Obazuaye also went on to mention that tribal discrimination, as well as the political situation at the time made it harder for Nigerian students to attend college.

He pointed out that things did not seem to turn around for Nigerians until 1978 when a new civilian government was placed in the country, replacing the previous military regime.

According to Obazuaye, this made it easier for students, such as himself, to resume their academic careers.

This allowed him to attend a teacher’s training college after six years of not being able to attend any university.

At the same time that he applied for teacher’s training, he also applied for admission at Alaska Pacific University, which was granted to him.

“After one term in the teacher’s college in Nigeria, I weighed the advantages and disadvantages and decided to come to the United States,” he said.
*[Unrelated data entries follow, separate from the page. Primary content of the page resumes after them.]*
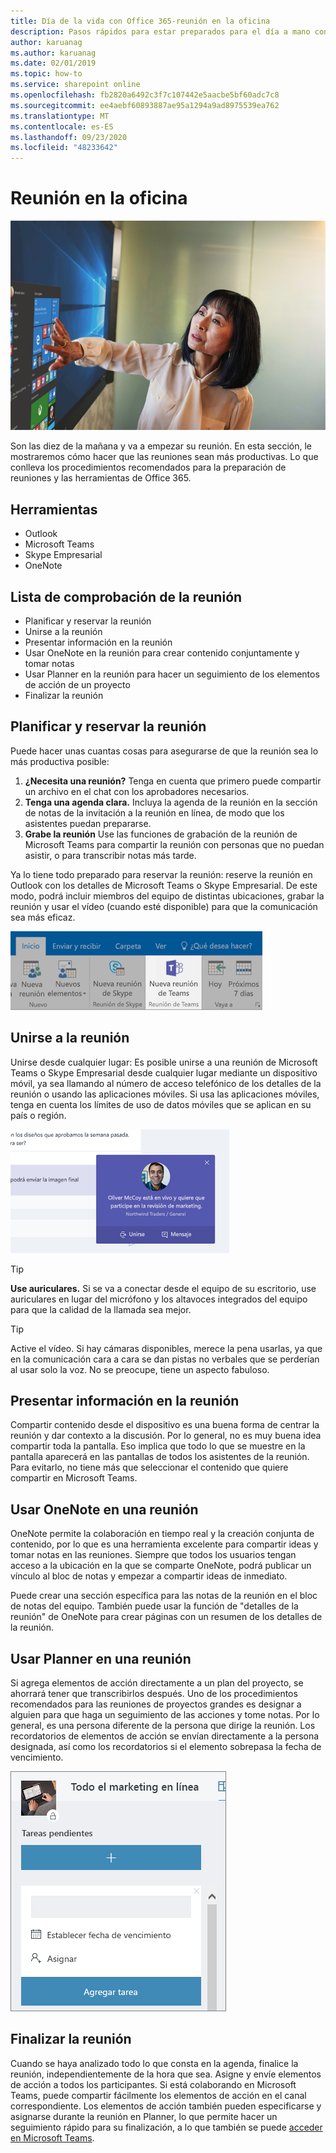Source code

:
```yaml
---
title: Día de la vida con Office 365-reunión en la oficina
description: Pasos rápidos para estar preparados para el día a mano con Office 365
author: karuanag
ms.author: karuanag
ms.date: 02/01/2019
ms.topic: how-to
ms.service: sharepoint online
ms.openlocfilehash: fb2820a6492c3f7c107442e5aacbe5bf60adc7c8
ms.sourcegitcommit: ee4aebf60893887ae95a1294a9ad8975539ea762
ms.translationtype: MT
ms.contentlocale: es-ES
ms.lasthandoff: 09/23/2020
ms.locfileid: "48233642"
---
```

# <a name="meeting-at-the-office"></a>Reunión en la oficina

![Visual de recorrido](media/ditl_meeting.png)

Son las diez de la mañana y va a empezar su reunión. En esta sección, le mostraremos cómo hacer que las reuniones sean más productivas.  Lo que conlleva los procedimientos recomendados para la preparación de reuniones y las herramientas de Office 365.  

## <a name="tools"></a>Herramientas
- Outlook
- Microsoft Teams
- Skype Empresarial
- OneNote

## <a name="checklist-for-your-meeting"></a>Lista de comprobación de la reunión
- Planificar y reservar la reunión
- Unirse a la reunión
- Presentar información en la reunión
- Usar OneNote en la reunión para crear contenido conjuntamente y tomar notas
- Usar Planner en la reunión para hacer un seguimiento de los elementos de acción de un proyecto
- Finalizar la reunión
 
## <a name="plan-and-book-your-meeting"></a>Planificar y reservar la reunión
Puede hacer unas cuantas cosas para asegurarse de que la reunión sea lo más productiva posible:

1. **¿Necesita una reunión?** Tenga en cuenta que primero puede compartir un archivo en el chat con los aprobadores necesarios.  
1. **Tenga una agenda clara.**  Incluya la agenda de la reunión en la sección de notas de la invitación a la reunión en línea, de modo que los asistentes puedan prepararse.
1. **Grabe la reunión** Use las funciones de grabación de la reunión de Microsoft Teams para compartir la reunión con personas que no puedan asistir, o para transcribir notas más tarde.  

Ya lo tiene todo preparado para reservar la reunión: reserve la reunión en Outlook con los detalles de Microsoft Teams o Skype Empresarial. De este modo, podrá incluir miembros del equipo de distintas ubicaciones, grabar la reunión y usar el vídeo (cuando esté disponible) para que la comunicación sea más eficaz. 

![Teams en Outlook ](media/ditl_teamsoutlook.png)

## <a name="join-a-meeting"></a>Unirse a la reunión
Unirse desde cualquier lugar: Es posible unirse a una reunión de Microsoft Teams o Skype Empresarial desde cualquier lugar mediante un dispositivo móvil, ya sea llamando al número de acceso telefónico de los detalles de la reunión o usando las aplicaciones móviles. Si usa las aplicaciones móviles, tenga en cuenta los límites de uso de datos móviles que se aplican en su país o región.

![Notificación para unirse a una reunión de Teams](media/ditl_teamsjoin.png)

> [!TIP]
> **Use auriculares.** Si se va a conectar desde el equipo de su escritorio, use auriculares en lugar del micrófono y los altavoces integrados del equipo para que la calidad de la llamada sea mejor.

> [!TIP]
> Active el vídeo. Si hay cámaras disponibles, merece la pena usarlas, ya que en la comunicación cara a cara se dan pistas no verbales que se perderían al usar solo la voz. No se preocupe, tiene un aspecto fabuloso. 

## <a name="present-information-in-a-meeting"></a>Presentar información en la reunión
Compartir contenido desde el dispositivo es una buena forma de centrar la reunión y dar contexto a la discusión. Por lo general, no es muy buena idea compartir toda la pantalla. Eso implica que todo lo que se muestre en la pantalla aparecerá en las pantallas de todos los asistentes de la reunión. Para evitarlo, no tiene más que seleccionar el contenido que quiere compartir en Microsoft Teams. 

## <a name="use-onenote-in-a-meeting"></a>Usar OneNote en una reunión
OneNote permite la colaboración en tiempo real y la creación conjunta de contenido, por lo que es una herramienta excelente para compartir ideas y tomar notas en las reuniones. Siempre que todos los usuarios tengan acceso a la ubicación en la que se comparte OneNote, podrá publicar un vínculo al bloc de notas y empezar a compartir ideas de inmediato.

Puede crear una sección específica para las notas de la reunión en el bloc de notas del equipo. También puede usar la función de "detalles de la reunión" de OneNote para crear páginas con un resumen de los detalles de la reunión.

## <a name="use-planner-in-a-meeting"></a>Usar Planner en una reunión
Si agrega elementos de acción directamente a un plan del proyecto, se ahorrará tener que transcribirlos después. Uno de los procedimientos recomendados para las reuniones de proyectos grandes es designar a alguien para que haga un seguimiento de las acciones y tome notas. Por lo general, es una persona diferente de la persona que dirige la reunión. Los recordatorios de elementos de acción se envían directamente a la persona designada, así como los recordatorios si el elemento sobrepasa la fecha de vencimiento. 

![Tarea de Planner](media/ditl_task.png)

## <a name="end-a-meeting"></a>Finalizar la reunión
Cuando se haya analizado todo lo que consta en la agenda, finalice la reunión, independientemente de la hora que sea. Asigne y envíe elementos de acción a todos los participantes. Si está colaborando en Microsoft Teams, puede compartir fácilmente los elementos de acción en el canal correspondiente. Los elementos de acción también pueden especificarse y asignarse durante la reunión en Planner, lo que permite hacer un seguimiento rápido para su finalización, a lo que también se puede [acceder en Microsoft Teams](https://support.office.com/article/use-planner-in-microsoft-teams-62798a9f-e8f7-4722-a700-27dd28a06ee0). 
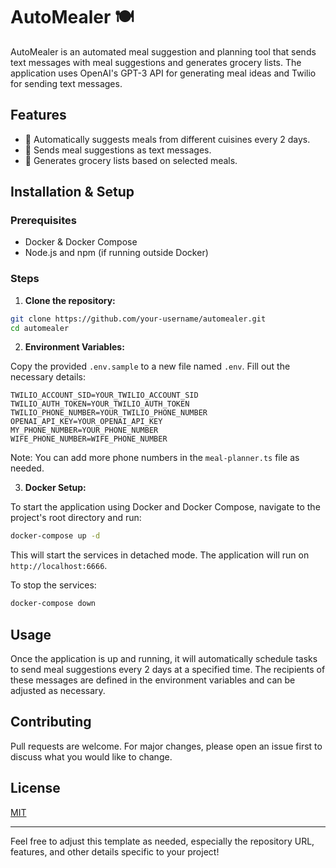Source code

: # AutoMealer 🍽️

AutoMealer is an automated meal suggestion and planning tool that sends text messages with meal suggestions and generates grocery lists. The application uses OpenAI's GPT-3 API for generating meal ideas and Twilio for sending text messages.

## Features

- 🍲 Automatically suggests meals from different cuisines every 2 days.
- 📲 Sends meal suggestions as text messages.
- 🛒 Generates grocery lists based on selected meals.

## Installation & Setup

### Prerequisites

- Docker & Docker Compose
- Node.js and npm (if running outside Docker)

### Steps

1. **Clone the repository:**

```bash
git clone https://github.com/your-username/automealer.git
cd automealer
```

2. **Environment Variables:**

Copy the provided `.env.sample` to a new file named `.env`. Fill out the necessary details:

```
TWILIO_ACCOUNT_SID=YOUR_TWILIO_ACCOUNT_SID
TWILIO_AUTH_TOKEN=YOUR_TWILIO_AUTH_TOKEN
TWILIO_PHONE_NUMBER=YOUR_TWILIO_PHONE_NUMBER
OPENAI_API_KEY=YOUR_OPENAI_API_KEY
MY_PHONE_NUMBER=YOUR_PHONE_NUMBER
WIFE_PHONE_NUMBER=WIFE_PHONE_NUMBER
```

Note: You can add more phone numbers in the `meal-planner.ts` file as needed.

3. **Docker Setup:**

To start the application using Docker and Docker Compose, navigate to the project's root directory and run:

```bash
docker-compose up -d
```

This will start the services in detached mode. The application will run on `http://localhost:6666`.

To stop the services:

```bash
docker-compose down
```

## Usage

Once the application is up and running, it will automatically schedule tasks to send meal suggestions every 2 days at a specified time. The recipients of these messages are defined in the environment variables and can be adjusted as necessary.

## Contributing

Pull requests are welcome. For major changes, please open an issue first to discuss what you would like to change.

## License

[MIT](https://choosealicense.com/licenses/mit/)

---

Feel free to adjust this template as needed, especially the repository URL, features, and other details specific to your project!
Upon arriving in Alaska, Obazuaye learned that Alaska Pacific was becoming an ethnically diverse school.

“The institution was going through reorganization, and the new president wanted to have a campus that had a very integrated student body,” he said.

He also mentioned that Alaska Pacific was the home for other students hailing from Asia, Africa and Europe.

Obazuaye brought up the fact that when he tells people of his experience in Alaska, many eyebrows are raised.

“All I was looking for was the opportunity to get my foot in the door of any university that would let me in,” he said, “So when people ask me, ‘Why Alaska? Why not California?’ I say it was because I had a sense of adventure, that’s where the opportunity was at the time.”

After leaving Alaska, Obazuaye arrived in California, teaching at Chaffey College in 1998 and Cal Poly Pomona from 2000 to 2008, teaching political science and public administration before arriving at Cerritos.

Obazuaye considers himself to be a “great encourager of education.”

“I see education as the key to many doors in life. I see education as a tool that anybody can use to succeed in life,” he said.

“Education does not necessarily mean being within the four walls of an institution. You can be educated without attending a university system or a community college.”

Another thing that Obazuaye enjoys is reaching out to students of various cultures. “One of my satisfactions in teaching is the fact that I can teach students from diverse nationalities,” he said.

“That gives me great satisfaction because I see myself as an international person.”

Bryan Reece, dean of humanities and social sciences, has found his time working with Obazuaye to be a positive one.

“As a colleague, he’s great to work with,” Reece said.

“He’s the kind of colleague that is very dependable, never flaky at all.”

Some of his students also consider Obazuaye to be a good educator.

“So far, he’s kept the class interesting, and it’s a hard subject to keep interesting,” said computer science major Javier Corrales, who is also a student in Obazuaye’s economics class.

Ana Baltazar, nursing major, said, “He makes it so those who don’t understand economics understand it.

“I understand it, and I never thought I would.”